[Given entries — start]
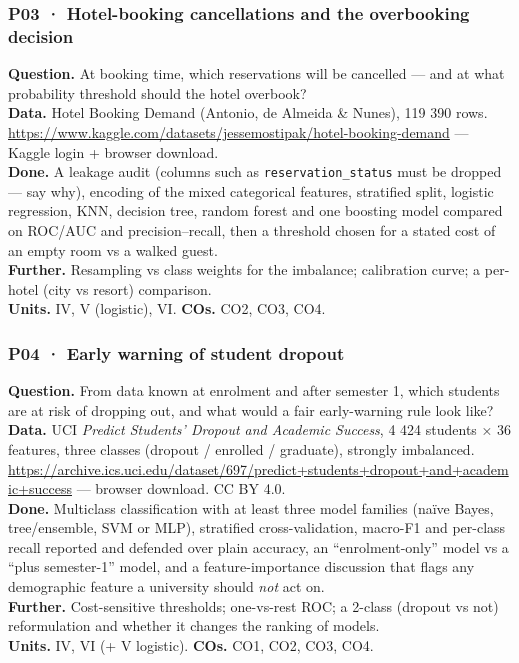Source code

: \documentclass[11pt]{article}
\begin{document}
\hypertarget{p03-hotel-booking-cancellations-and-the-overbooking-decision}{%
\subsubsection{P03 · Hotel-booking cancellations and the overbooking decision}\label{p03-hotel-booking-cancellations-and-the-overbooking-decision}}

\textbf{Question.} At booking time, which reservations will be cancelled --- and at what probability threshold should the hotel overbook?\\
\textbf{Data.} Hotel Booking Demand (Antonio, de Almeida \& Nunes), 119 390 rows. \url{https://www.kaggle.com/datasets/jessemostipak/hotel-booking-demand} --- Kaggle login + browser download.\\
\textbf{Done.} A leakage audit (columns such as \texttt{reservation\_status} must be dropped --- say why), encoding of the mixed categorical features, stratified split, logistic regression, KNN, decision tree, random forest and one boosting model compared on ROC/AUC and precision--recall, then a threshold chosen for a stated cost of an empty room vs a walked guest.\\
\textbf{Further.} Resampling vs class weights for the imbalance; calibration curve; a per-hotel (city vs resort) comparison.\\
\textbf{Units.} IV, V (logistic), VI. \textbf{COs.} CO2, CO3, CO4.

\hypertarget{p04-early-warning-of-student-dropout}{%
\subsubsection{P04 · Early warning of student dropout}\label{p04-early-warning-of-student-dropout}}

\textbf{Question.} From data known at enrolment and after semester 1, which students are at risk of dropping out, and what would a fair early-warning rule look like?\\
\textbf{Data.} UCI \emph{Predict Students' Dropout and Academic Success}, 4 424 students × 36 features, three classes (dropout / enrolled / graduate), strongly imbalanced. \url{https://archive.ics.uci.edu/dataset/697/predict+students+dropout+and+academic+success} --- browser download. CC BY 4.0.\\
\textbf{Done.} Multiclass classification with at least three model families (naïve Bayes, tree/ensemble, SVM or MLP), stratified cross-validation, macro-F1 and per-class recall reported and defended over plain accuracy, an ``enrolment-only'' model vs a ``plus semester-1'' model, and a feature-importance discussion that flags any demographic feature a university should \emph{not} act on.\\
\textbf{Further.} Cost-sensitive thresholds; one-vs-rest ROC; a 2-class (dropout vs not) reformulation and whether it changes the ranking of models.\\
\textbf{Units.} IV, VI (+ V logistic). \textbf{COs.} CO1, CO2, CO3, CO4.
\end{document}
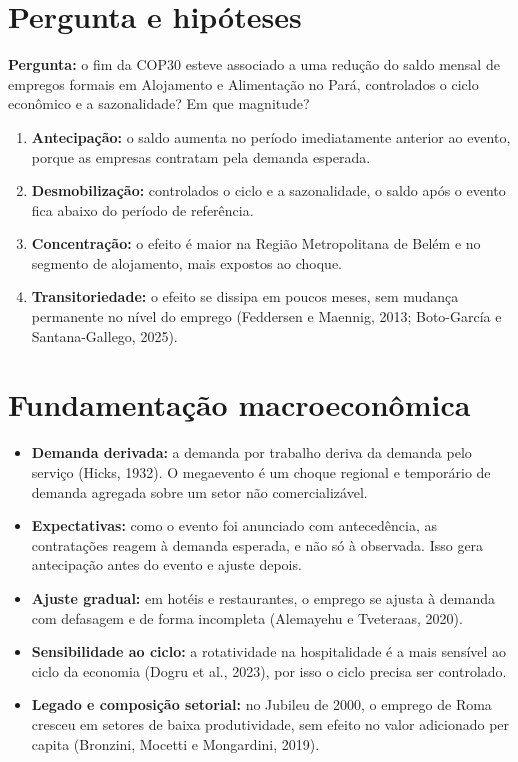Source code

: \documentclass[11pt,a4paper]{article}
\begin{document}
\section{Pergunta e hipóteses}

\textbf{Pergunta:} o fim da COP30 esteve associado a uma redução do saldo mensal de empregos formais
em Alojamento e Alimentação no Pará, controlados o ciclo econômico e a sazonalidade? Em que magnitude?

\begin{enumerate}[label=\textbf{H\arabic*.}, leftmargin=*]
  \item \textbf{Antecipação:} o saldo aumenta no período imediatamente anterior ao evento, porque as
        empresas contratam pela demanda esperada.
  \item \textbf{Desmobilização:} controlados o ciclo e a sazonalidade, o saldo após o evento fica abaixo
        do período de referência.
  \item \textbf{Concentração:} o efeito é maior na Região Metropolitana de Belém e no segmento de
        alojamento, mais expostos ao choque.
  \item \textbf{Transitoriedade:} o efeito se dissipa em poucos meses, sem mudança permanente no nível do
        emprego (Feddersen e Maennig, 2013; Boto-García e Santana-Gallego, 2025).
\end{enumerate}

\section{Fundamentação macroeconômica}

\begin{itemize}
  \item \textbf{Demanda derivada:} a demanda por trabalho deriva da demanda pelo serviço (Hicks, 1932).
        O megaevento é um choque regional e temporário de demanda agregada sobre um setor não
        comercializável.
  \item \textbf{Expectativas:} como o evento foi anunciado com antecedência, as contratações reagem à
        demanda esperada, e não só à observada. Isso gera antecipação antes do evento e ajuste depois.
  \item \textbf{Ajuste gradual:} em hotéis e restaurantes, o emprego se ajusta à demanda com defasagem e
        de forma incompleta (Alemayehu e Tveteraas, 2020).
  \item \textbf{Sensibilidade ao ciclo:} a rotatividade na hospitalidade é a mais sensível ao ciclo da
        economia (Dogru et al., 2023), por isso o ciclo precisa ser controlado.
  \item \textbf{Legado e composição setorial:} no Jubileu de 2000, o emprego de Roma cresceu em setores
        de baixa produtividade, sem efeito no valor adicionado per capita (Bronzini, Mocetti e
        Mongardini, 2019).
\end{itemize}
\end{document}
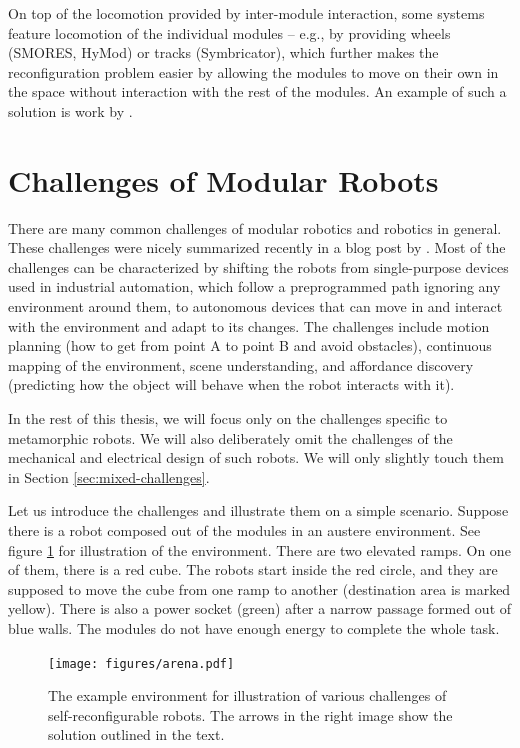 On top of the locomotion provided by inter-module interaction, some systems
feature locomotion of the individual modules -- e.g., by providing wheels
(SMORES, HyMod) or tracks (Symbricator), which further makes the reconfiguration
problem easier by allowing the modules to move on their own in the space without
interaction with the rest of the modules. An example of such a solution is
work by \textcite{DBLP:journals/ral/LiuWY19}.

\section{Challenges of Modular Robots}

There are many common challenges of modular robotics and robotics in general.
These challenges were nicely summarized recently in a blog post by
\textcite{locklin_2020}. Most of the challenges can be characterized by shifting
the robots from single-purpose devices used in industrial automation, which
follow a preprogrammed path ignoring any environment around them, to autonomous
devices that can move in and interact with the environment and adapt to its
changes. The challenges include motion planning (how to get from
point A to point B and avoid obstacles), continuous mapping of the environment,
scene understanding, and affordance discovery (predicting how the object will
behave when the robot interacts with it).

In the rest of this thesis, we will focus only on the challenges specific to
metamorphic robots. We will also deliberately omit the challenges of the
mechanical and electrical design of such robots. We will only slightly touch
them in Section \ref{sec:mixed-challenges}.

Let us introduce the challenges and illustrate them on a simple scenario.
Suppose there is a robot composed out of the modules in an austere environment.
See figure \ref{fig:arena} for illustration of the environment. There are two
elevated ramps. On one of them, there is a red cube. The robots start inside the
red circle, and they are supposed to move the cube from one ramp to another
(destination area is marked yellow). There is also a power socket (green) after
a narrow passage formed out of blue walls. The modules do not have enough energy
to complete the whole task.

\begin{figure}[!t]
    \centering
    \texttt{[image: figures/arena.pdf]}
    \caption{The example environment for illustration of various challenges of
    self-reconfigurable robots. The arrows in the right image show the
    solution outlined in the text.}
    \label{fig:arena}
\end{figure}

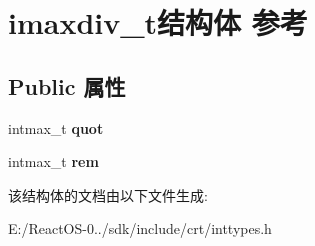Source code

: \hypertarget{structimaxdiv__t}{}\section{imaxdiv\+\_\+t结构体 参考}
\label{structimaxdiv__t}
\subsection*{Public 属性}
\begin{DoxyCompactItemize}
\item 
\mbox{\label{structimaxdiv__t_a9339814cbb7610c72fb7d30c6573b393}} 
intmax\+\_\+t {\bfseries quot}
\item 
\mbox{\label{structimaxdiv__t_a6c9701ad10bff81edae7ff679cae7850}} 
intmax\+\_\+t {\bfseries rem}
\end{DoxyCompactItemize}


该结构体的文档由以下文件生成\+:\begin{DoxyCompactItemize}
\item 
E\+:/\+React\+O\+S-\/0../sdk/include/crt/inttypes.\+h\end{DoxyCompactItemize}
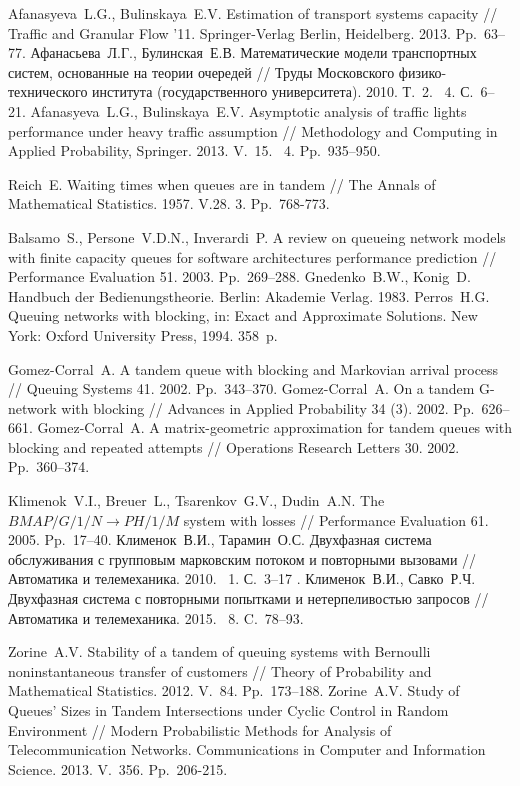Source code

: \documentclass[12pt]{extarticle}
\theoremstyle{theorem}
\theoremstyle{remark}
\newcommand{\No}{\textnumero}
\begin{document}
\begin{thebibliography}{99}
 Afanasyeva~L.G., Bulinskaya~E.V. Estimation of transport systems capacity // Traffic and Granular Flow '11. Springer-Verlag Berlin, Heidelberg. 2013. Pp.~63--77.
 Афанасьева~Л.Г., Булинская~Е.В. Математические модели транспортных систем, основанные на теории очередей // Труды Московского физико-технического института (государственного университета). 2010. Т.~2. \No{}~4. С.~6–21.
 Afanasyeva~L.G., Bulinskaya~E.V. Asymptotic analysis of traffic lights performance under heavy traffic assumption // Methodology and Computing in Applied Probability, Springer. 2013. V.~15. \No{}~4. Pp.~935--950.

 Reich~E.  Waiting times when queues are in tandem // The Annals of Mathematical Statistics. 1957. V.28. \No{}3. Pp.~768-773.

 Balsamo~S., Persone~V.D.N., Inverardi~P. A review on queueing network models with finite capacity queues for software architectures performance prediction // Performance Evaluation 51. 2003. Pp.~269–288.
 Gnedenko~B.W., Konig~D. Handbuch der Bedienungstheorie. Berlin: Akademie Verlag. 1983. 
 Perros~H.G.  Queuing networks with blocking, in: Exact and Approximate Solutions. New York: Oxford University Press, 1994. 358~p.


 Gomez-Corral~A. A tandem queue with blocking and Markovian arrival process // Queuing Systems 41. 2002. Pp.~343--370.
 Gomez-Corral~A. On a tandem G-network with blocking // Advances in Applied Probability 34 (3). 2002. Pp.~626--661.
 Gomez-Corral~A. A matrix-geometric approximation for tandem queues with blocking and repeated attempts // Operations Research Letters  30. 2002. Pp.~360--374.

 Klimenok~V.I., Breuer~L., Tsarenkov~G.V., Dudin~A.N. The $BMAP/G/1/N \to PH/1/M$ system with losses // Performance Evaluation 61. 2005. Pp.~17--40.
 Клименок~В.И., Тарамин~О.С. Двухфазная система обслуживания с групповым марковским потоком и повторными вызовами // Автоматика и телемеханика. 2010. \No~1. С.~3--17 .
 Клименок~В.И., Савко~Р.Ч. Двухфазная система с повторными попытками и нетерпеливостью запросов // Автоматика и телемеханика. 2015. \No{}~8. C.~78--93. 

 Zorine~A.V. Stability of a tandem of queuing systems with Bernoulli noninstantaneous transfer of customers // Theory of Probability and Mathematical Statistics. 2012. V.~84. Pp.~173--188.
 Zorine~A.V. Study of Queues' Sizes in Tandem Intersections under Cyclic Control in Random Environment // Modern Probabilistic Methods for Analysis of Telecommunication Networks. Communications in Computer and Information Science. 2013. V.~356. Pp.~206-215.


\end{thebibliography}
\end{document}

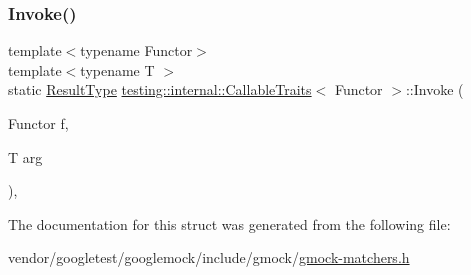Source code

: \mbox{\label{structtesting_1_1internal_1_1_callable_traits_ad54471cad61aefbe15de330867ff5936}} 
\subsubsection{\texorpdfstring{Invoke()}{Invoke()}}
{\footnotesize\ttfamily template$<$typename Functor$>$ \\
template$<$typename T $>$ \\
static \hyperlink{structtesting_1_1internal_1_1_callable_traits_a242d198dd1c56a153ba931d7166ec7f3}{Result\+Type} \hyperlink{structtesting_1_1internal_1_1_callable_traits}{testing\+::internal\+::\+Callable\+Traits}$<$ Functor $>$\+::Invoke (\begin{DoxyParamCaption}\item[{Functor}]{f,  }\item[{T}]{arg }\end{DoxyParamCaption})\hspace{0.3cm}{\ttfamily [inline]}, {\ttfamily [static]}}



The documentation for this struct was generated from the following file\+:\begin{DoxyCompactItemize}
\item 
vendor/googletest/googlemock/include/gmock/\hyperlink{gmock-matchers_8h}{gmock-\/matchers.\+h}\end{DoxyCompactItemize}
[Given entries — finish]
(What you will do)
Up to and including the line that holds "the hotel overbook?\\", restate word for word each line of the records from their start, and only those lines, leaving out the pictures.

(Output below)
Source code

: \documentclass[11pt]{article}
\begin{document}
\hypertarget{p03-hotel-booking-cancellations-and-the-overbooking-decision}{%
\subsubsection{P03 · Hotel-booking cancellations and the overbooking decision}\label{p03-hotel-booking-cancellations-and-the-overbooking-decision}}

\textbf{Question.} At booking time, which reservations will be cancelled --- and at what probability threshold should the hotel overbook?\\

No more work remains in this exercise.